§ What you should do
Your answer should hold each line of the material that contains the word "chapter".

§ Stored data
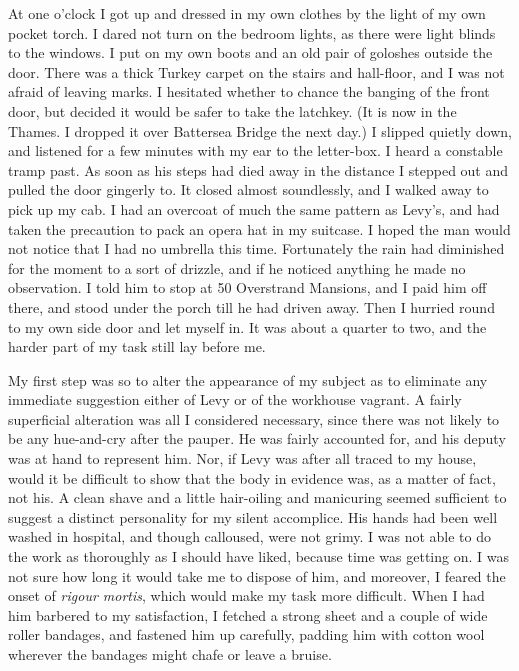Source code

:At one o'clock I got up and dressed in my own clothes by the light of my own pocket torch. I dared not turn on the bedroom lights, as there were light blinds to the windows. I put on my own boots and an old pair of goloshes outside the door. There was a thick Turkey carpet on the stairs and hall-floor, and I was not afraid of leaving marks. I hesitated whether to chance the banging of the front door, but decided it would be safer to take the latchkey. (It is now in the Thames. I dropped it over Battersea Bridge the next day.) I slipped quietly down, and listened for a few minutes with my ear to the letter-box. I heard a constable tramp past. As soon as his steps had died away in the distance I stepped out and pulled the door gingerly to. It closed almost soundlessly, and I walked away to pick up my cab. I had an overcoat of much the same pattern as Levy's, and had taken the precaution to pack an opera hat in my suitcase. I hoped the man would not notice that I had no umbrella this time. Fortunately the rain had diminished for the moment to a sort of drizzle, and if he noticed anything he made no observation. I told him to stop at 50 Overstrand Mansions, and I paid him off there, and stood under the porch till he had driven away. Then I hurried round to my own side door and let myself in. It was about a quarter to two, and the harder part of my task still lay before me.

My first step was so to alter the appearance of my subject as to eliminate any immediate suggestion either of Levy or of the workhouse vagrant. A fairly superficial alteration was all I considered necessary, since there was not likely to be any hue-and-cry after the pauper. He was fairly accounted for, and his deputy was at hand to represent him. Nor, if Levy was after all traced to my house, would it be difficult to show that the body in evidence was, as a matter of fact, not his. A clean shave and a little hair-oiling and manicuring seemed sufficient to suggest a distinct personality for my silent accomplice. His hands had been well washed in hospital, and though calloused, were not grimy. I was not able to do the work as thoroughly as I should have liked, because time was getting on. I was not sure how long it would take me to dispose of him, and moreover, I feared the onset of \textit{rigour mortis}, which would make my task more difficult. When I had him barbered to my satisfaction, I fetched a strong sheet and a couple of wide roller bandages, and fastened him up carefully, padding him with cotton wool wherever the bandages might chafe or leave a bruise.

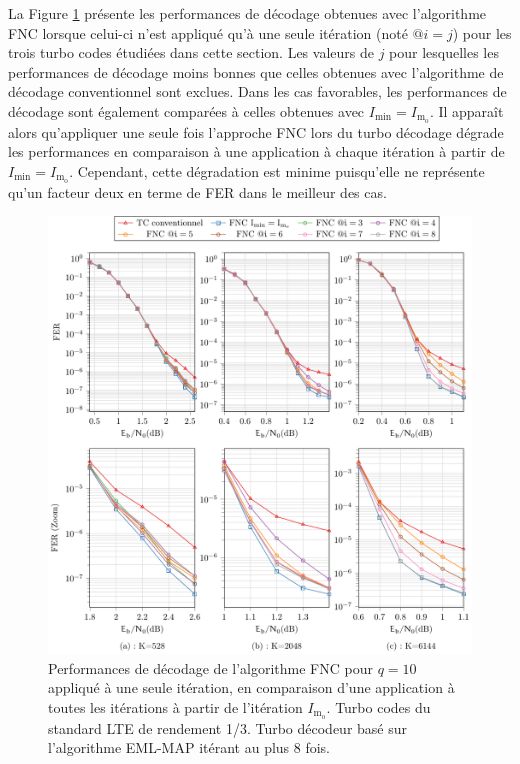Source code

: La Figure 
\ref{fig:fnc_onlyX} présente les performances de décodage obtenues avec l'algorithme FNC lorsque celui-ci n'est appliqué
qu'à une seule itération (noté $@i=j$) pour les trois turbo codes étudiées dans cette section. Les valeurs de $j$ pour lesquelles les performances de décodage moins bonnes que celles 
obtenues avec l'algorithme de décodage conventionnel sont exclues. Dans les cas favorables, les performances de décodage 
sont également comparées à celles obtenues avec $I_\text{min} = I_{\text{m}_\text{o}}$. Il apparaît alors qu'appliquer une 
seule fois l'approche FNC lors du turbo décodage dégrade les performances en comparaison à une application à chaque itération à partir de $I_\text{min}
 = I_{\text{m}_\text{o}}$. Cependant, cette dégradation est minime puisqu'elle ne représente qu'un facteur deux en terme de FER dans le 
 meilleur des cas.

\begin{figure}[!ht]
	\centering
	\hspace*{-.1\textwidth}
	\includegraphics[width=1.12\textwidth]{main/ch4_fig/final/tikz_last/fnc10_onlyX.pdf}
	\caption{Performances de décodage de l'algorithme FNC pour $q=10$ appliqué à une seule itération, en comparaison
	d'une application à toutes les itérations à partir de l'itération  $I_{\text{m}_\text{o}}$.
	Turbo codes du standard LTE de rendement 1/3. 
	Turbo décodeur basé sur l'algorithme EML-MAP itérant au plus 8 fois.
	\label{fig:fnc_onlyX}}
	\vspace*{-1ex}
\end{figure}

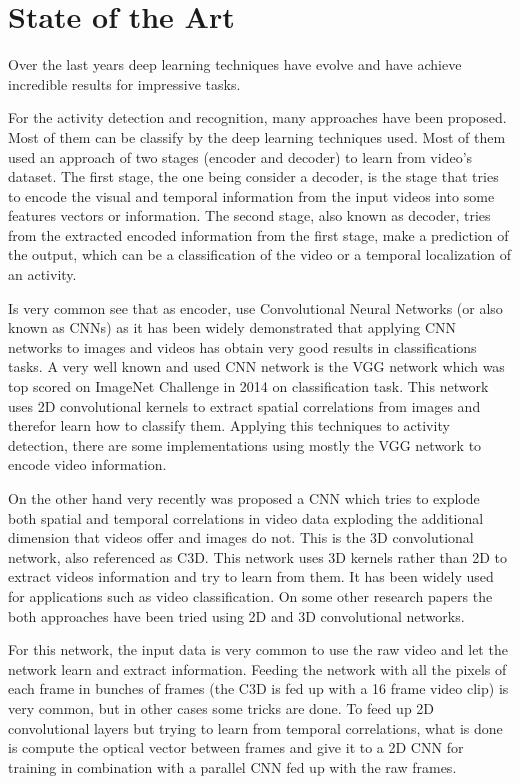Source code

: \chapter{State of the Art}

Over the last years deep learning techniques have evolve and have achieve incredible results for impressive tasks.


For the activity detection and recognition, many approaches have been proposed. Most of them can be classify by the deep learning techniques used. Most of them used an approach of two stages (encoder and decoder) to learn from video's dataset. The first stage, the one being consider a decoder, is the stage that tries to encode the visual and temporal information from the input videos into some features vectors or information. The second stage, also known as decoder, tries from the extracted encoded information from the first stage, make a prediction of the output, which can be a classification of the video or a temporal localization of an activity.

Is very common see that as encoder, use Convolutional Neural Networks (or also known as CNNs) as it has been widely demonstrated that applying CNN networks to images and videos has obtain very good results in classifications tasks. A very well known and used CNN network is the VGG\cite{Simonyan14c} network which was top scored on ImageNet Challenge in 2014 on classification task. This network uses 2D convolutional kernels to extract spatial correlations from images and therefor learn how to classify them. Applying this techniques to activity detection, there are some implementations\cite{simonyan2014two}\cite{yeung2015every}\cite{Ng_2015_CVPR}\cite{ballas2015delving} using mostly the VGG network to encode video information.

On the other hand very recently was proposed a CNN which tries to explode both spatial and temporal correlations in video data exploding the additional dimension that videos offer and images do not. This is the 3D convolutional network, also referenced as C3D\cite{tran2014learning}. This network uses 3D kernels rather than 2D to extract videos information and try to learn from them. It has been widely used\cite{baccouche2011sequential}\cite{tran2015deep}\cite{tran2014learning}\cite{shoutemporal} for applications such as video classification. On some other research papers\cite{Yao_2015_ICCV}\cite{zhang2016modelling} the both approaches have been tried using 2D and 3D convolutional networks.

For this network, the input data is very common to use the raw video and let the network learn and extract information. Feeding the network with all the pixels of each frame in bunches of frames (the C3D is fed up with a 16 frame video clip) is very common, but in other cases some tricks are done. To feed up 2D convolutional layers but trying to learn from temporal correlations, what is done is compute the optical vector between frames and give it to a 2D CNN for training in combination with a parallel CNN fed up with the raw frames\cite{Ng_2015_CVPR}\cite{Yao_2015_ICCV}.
...
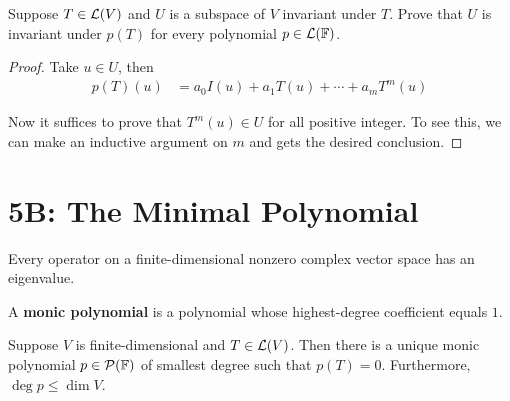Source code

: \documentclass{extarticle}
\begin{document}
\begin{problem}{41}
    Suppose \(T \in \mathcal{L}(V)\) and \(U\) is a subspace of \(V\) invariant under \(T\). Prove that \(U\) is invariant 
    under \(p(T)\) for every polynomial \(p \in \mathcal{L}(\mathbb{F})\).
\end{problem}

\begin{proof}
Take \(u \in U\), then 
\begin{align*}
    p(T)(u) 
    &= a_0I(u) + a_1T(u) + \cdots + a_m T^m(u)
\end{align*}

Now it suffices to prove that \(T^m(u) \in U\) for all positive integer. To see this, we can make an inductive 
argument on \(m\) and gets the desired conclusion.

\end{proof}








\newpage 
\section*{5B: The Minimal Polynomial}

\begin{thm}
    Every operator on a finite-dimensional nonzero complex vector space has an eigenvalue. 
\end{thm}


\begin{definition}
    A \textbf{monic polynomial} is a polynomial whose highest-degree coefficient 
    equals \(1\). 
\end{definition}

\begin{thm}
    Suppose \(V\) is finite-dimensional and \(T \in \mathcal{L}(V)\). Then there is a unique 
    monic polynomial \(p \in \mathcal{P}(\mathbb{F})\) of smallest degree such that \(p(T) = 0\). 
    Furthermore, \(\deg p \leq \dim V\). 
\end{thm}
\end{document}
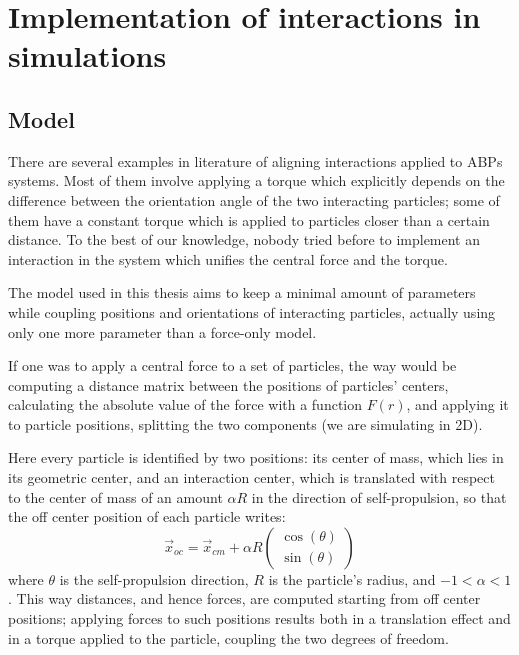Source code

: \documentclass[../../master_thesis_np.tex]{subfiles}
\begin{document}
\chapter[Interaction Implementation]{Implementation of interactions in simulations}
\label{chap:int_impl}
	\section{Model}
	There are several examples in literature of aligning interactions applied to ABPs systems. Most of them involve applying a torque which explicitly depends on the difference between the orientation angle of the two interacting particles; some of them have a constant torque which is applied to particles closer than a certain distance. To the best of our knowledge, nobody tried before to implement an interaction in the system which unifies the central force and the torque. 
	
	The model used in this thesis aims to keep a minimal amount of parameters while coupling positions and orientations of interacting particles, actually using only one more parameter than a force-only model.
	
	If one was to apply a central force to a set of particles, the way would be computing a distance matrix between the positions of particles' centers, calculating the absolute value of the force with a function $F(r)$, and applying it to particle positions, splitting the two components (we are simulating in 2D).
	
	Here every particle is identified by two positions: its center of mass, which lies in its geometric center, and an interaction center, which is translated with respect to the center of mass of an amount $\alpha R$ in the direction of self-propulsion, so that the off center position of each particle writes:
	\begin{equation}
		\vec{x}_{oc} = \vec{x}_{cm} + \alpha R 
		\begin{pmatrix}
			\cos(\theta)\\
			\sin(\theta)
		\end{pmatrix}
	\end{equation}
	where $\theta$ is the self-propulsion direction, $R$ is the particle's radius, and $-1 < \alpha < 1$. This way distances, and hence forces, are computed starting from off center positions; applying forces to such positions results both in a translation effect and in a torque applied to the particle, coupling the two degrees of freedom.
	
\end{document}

§ Solution to the exercise
: \chapter{State of the Art}
\chapter[Interaction Implementation]{Implementation of interactions in simulations}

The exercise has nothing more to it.